Percutaneous absorption of pesticides is a major determinant for risk assessment. Furthermore, cutaneous metabolism plays a role in penetration of certain chemicals. Therefore, the aim of these studies was to determine the transdermal metabolism of three related compounds [the herbicide, fluroxypyr methylheptyl ester (FPMH), fluroxypyr methyl ester (FPM), and fluroxypyr (FP)] during penetration through human and rat skin in vitro. The data presented in this article show that both FPM and FPMH were completely metabolized during their passage through human and rat skin in vitro. The only metabolite produced was that of the hydrolysis product, FP, with no parent ester penetrating through the skin. The extent of FP formation within the skin was directly correlated to the degree of stratum corneum reservoir formation. The larger the stratum corneum reservoir, the lower the levels of FP recovered from within the skin.
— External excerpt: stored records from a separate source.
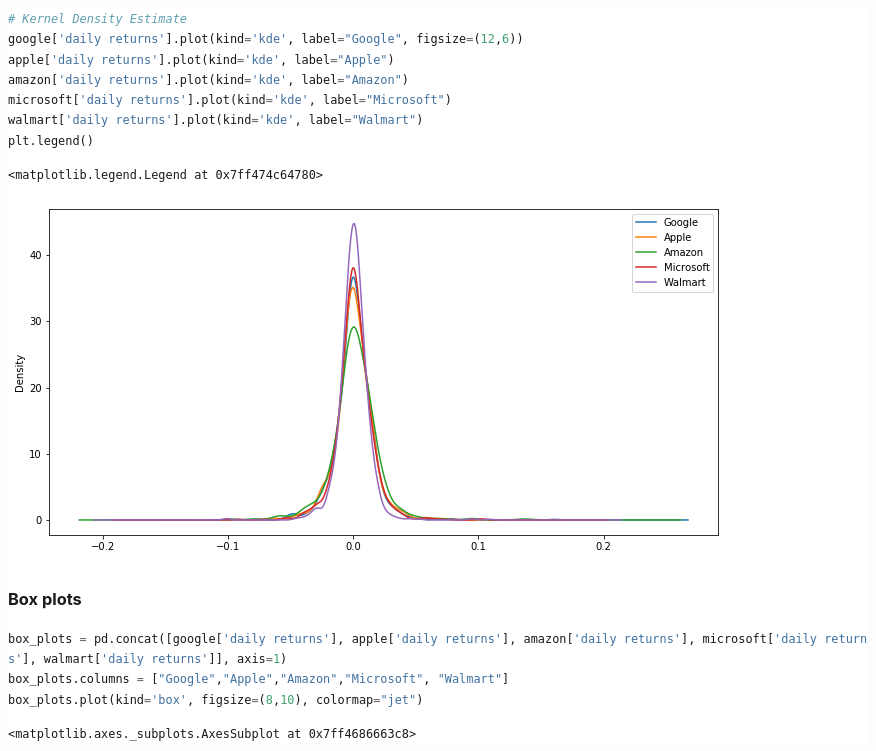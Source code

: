


```python
# Kernel Density Estimate
google['daily returns'].plot(kind='kde', label="Google", figsize=(12,6))
apple['daily returns'].plot(kind='kde', label="Apple")
amazon['daily returns'].plot(kind='kde', label="Amazon")
microsoft['daily returns'].plot(kind='kde', label="Microsoft")
walmart['daily returns'].plot(kind='kde', label="Walmart")
plt.legend()
```




    <matplotlib.legend.Legend at 0x7ff474c64780>




![png](output_45_1.png)


### Box plots


```python
box_plots = pd.concat([google['daily returns'], apple['daily returns'], amazon['daily returns'], microsoft['daily returns'], walmart['daily returns']], axis=1)
box_plots.columns = ["Google","Apple","Amazon","Microsoft", "Walmart"]
box_plots.plot(kind='box', figsize=(8,10), colormap="jet")
```




    <matplotlib.axes._subplots.AxesSubplot at 0x7ff4686663c8>



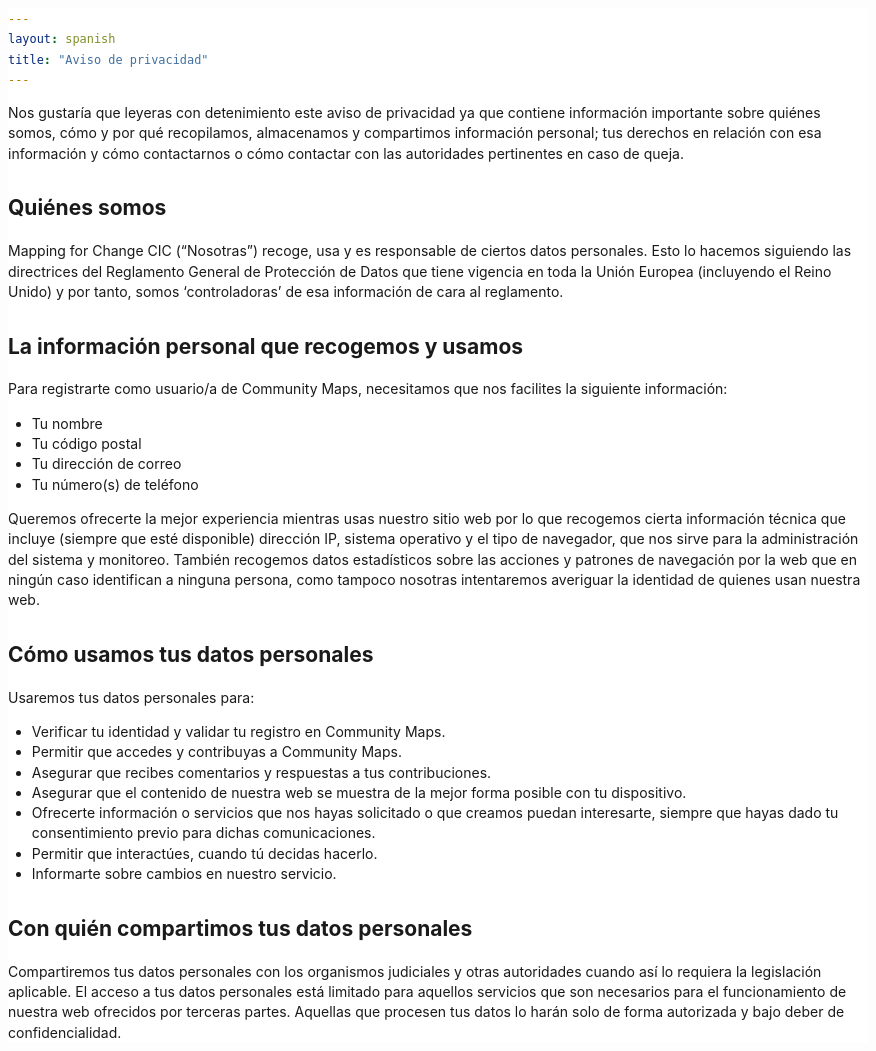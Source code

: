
 ```yaml
---
layout: spanish
title: "Aviso de privacidad"
---
```


Nos gustaría que leyeras con detenimiento este aviso de privacidad ya que contiene información importante sobre quiénes somos, cómo y por qué recopilamos, almacenamos y compartimos información personal; tus derechos en relación con esa información y cómo contactarnos o cómo contactar con las autoridades pertinentes en caso de queja.

## Quiénes somos

Mapping for Change CIC (“Nosotras”) recoge, usa y es responsable de ciertos datos personales. Esto lo hacemos siguiendo las directrices del Reglamento General de Protección de Datos que tiene vigencia en toda la Unión Europea (incluyendo el Reino Unido) y por tanto, somos ‘controladoras’ de esa información de cara al reglamento.

## La información personal que recogemos y usamos

Para registrarte como usuario/a de Community Maps, necesitamos que nos facilites la siguiente información:
- Tu nombre
- Tu código postal
- Tu dirección de correo
- Tu número(s) de teléfono

Queremos ofrecerte la mejor experiencia mientras usas nuestro sitio web por lo que recogemos cierta información técnica que incluye (siempre que esté disponible) dirección IP, sistema operativo y el tipo de navegador, que nos sirve para la administración del sistema y monitoreo. También recogemos datos estadísticos sobre las acciones y patrones de navegación por la web que en ningún caso identifican a ninguna persona, como tampoco nosotras intentaremos averiguar la identidad de quienes usan nuestra web.

## Cómo usamos tus datos personales

Usaremos tus datos personales para:
- Verificar tu identidad y validar tu registro en Community Maps.
- Permitir que accedes y contribuyas a Community Maps.
- Asegurar que recibes comentarios y respuestas a tus contribuciones.
- Asegurar que el contenido de nuestra web se muestra de la mejor forma posible con tu dispositivo.
- Ofrecerte información o servicios que nos hayas solicitado o que creamos puedan interesarte, siempre que hayas dado tu consentimiento previo para dichas comunicaciones.
- Permitir que interactúes, cuando tú decidas hacerlo.
- Informarte sobre cambios en nuestro servicio.

## Con quién compartimos tus datos personales 

Compartiremos tus datos personales con los organismos judiciales y otras autoridades cuando así lo requiera la legislación aplicable. El acceso a tus datos personales está limitado para aquellos servicios que son necesarios para el funcionamiento de nuestra web ofrecidos por terceras partes. Aquellas que procesen tus datos lo harán solo de forma autorizada y bajo deber de confidencialidad.
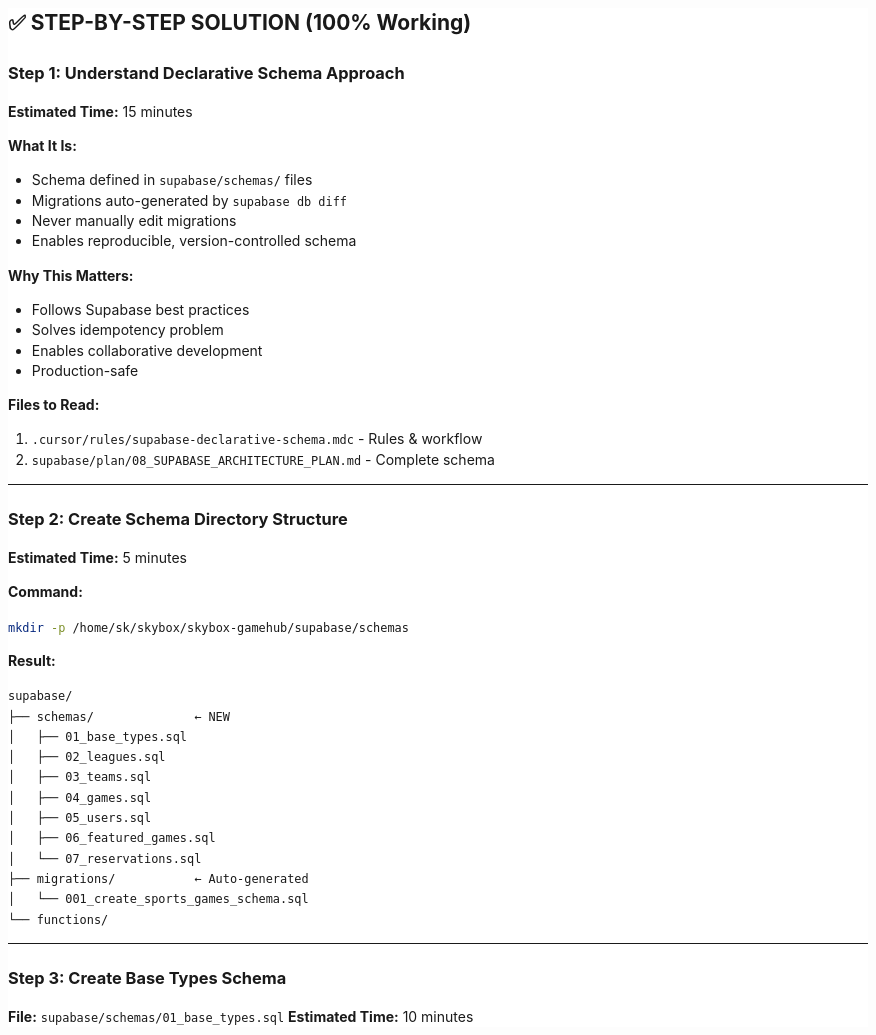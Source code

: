 
## ✅ STEP-BY-STEP SOLUTION (100% Working)

### Step 1: Understand Declarative Schema Approach
**Estimated Time:** 15 minutes

**What It Is:**
- Schema defined in `supabase/schemas/` files
- Migrations auto-generated by `supabase db diff`
- Never manually edit migrations
- Enables reproducible, version-controlled schema

**Why This Matters:**
- Follows Supabase best practices
- Solves idempotency problem
- Enables collaborative development
- Production-safe

**Files to Read:**
1. `.cursor/rules/supabase-declarative-schema.mdc` - Rules & workflow
2. `supabase/plan/08_SUPABASE_ARCHITECTURE_PLAN.md` - Complete schema

---

### Step 2: Create Schema Directory Structure
**Estimated Time:** 5 minutes

**Command:**
```bash
mkdir -p /home/sk/skybox/skybox-gamehub/supabase/schemas
```

**Result:**
```
supabase/
├── schemas/              ← NEW
│   ├── 01_base_types.sql
│   ├── 02_leagues.sql
│   ├── 03_teams.sql
│   ├── 04_games.sql
│   ├── 05_users.sql
│   ├── 06_featured_games.sql
│   └── 07_reservations.sql
├── migrations/           ← Auto-generated
│   └── 001_create_sports_games_schema.sql
└── functions/
```

---

### Step 3: Create Base Types Schema
**File:** `supabase/schemas/01_base_types.sql`
**Estimated Time:** 10 minutes
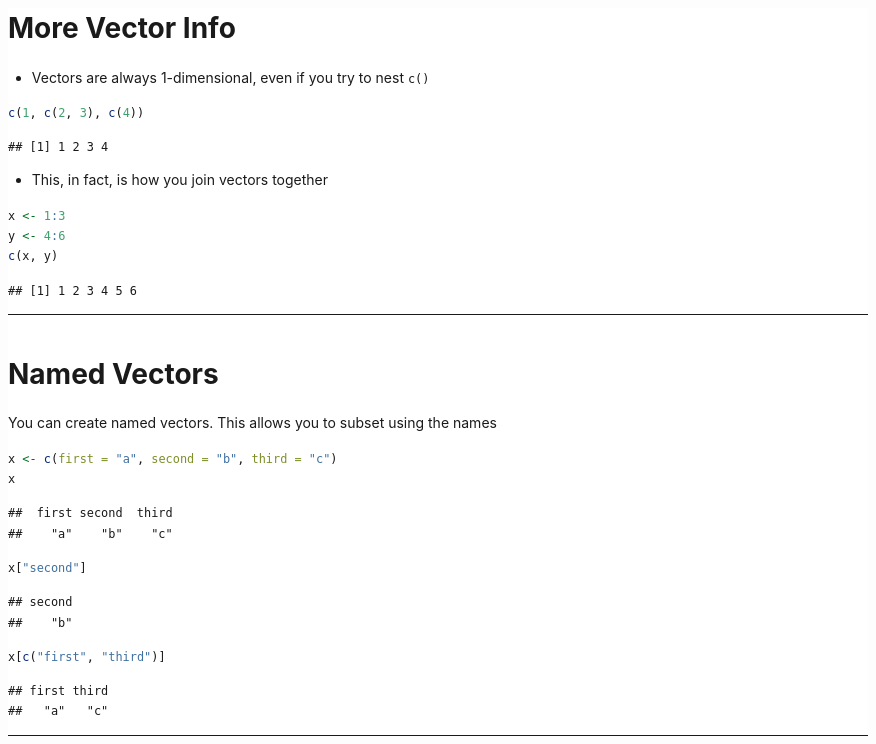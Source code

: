 # More Vector Info

* Vectors are always 1-dimensional, even if you try to nest `c()`

```r
c(1, c(2, 3), c(4))
```

```
## [1] 1 2 3 4
```
* This, in fact, is how you join vectors together

```r
x <- 1:3
y <- 4:6
c(x, y)
```

```
## [1] 1 2 3 4 5 6
```

---

# Named Vectors
You can create named vectors. This allows you to subset using the names

```r
x <- c(first = "a", second = "b", third = "c")
x
```

```
##  first second  third 
##    "a"    "b"    "c"
```

```r
x["second"]
```

```
## second 
##    "b"
```

```r
x[c("first", "third")]
```

```
## first third 
##   "a"   "c"
```

---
This suggests that as the ester partitioned out of the SC it was immediately hydrolyzed to FP, which could then pass freely through the remainder of the epidermis and dermis. Similar metabolic profiles were observed for the transdermal metabolism of FPM and FPMH in previously frozen rat skin, indicating the robust nature of the esterase enzymes involved. In conclusion, systemic exposure after skin contact with FPM or FPMH is likely to be to the acid metabolite, FP, only and not to the parent ester. In addition, the rate and extent of percutaneous absorption will be a major determinant of cutaneous metabolism.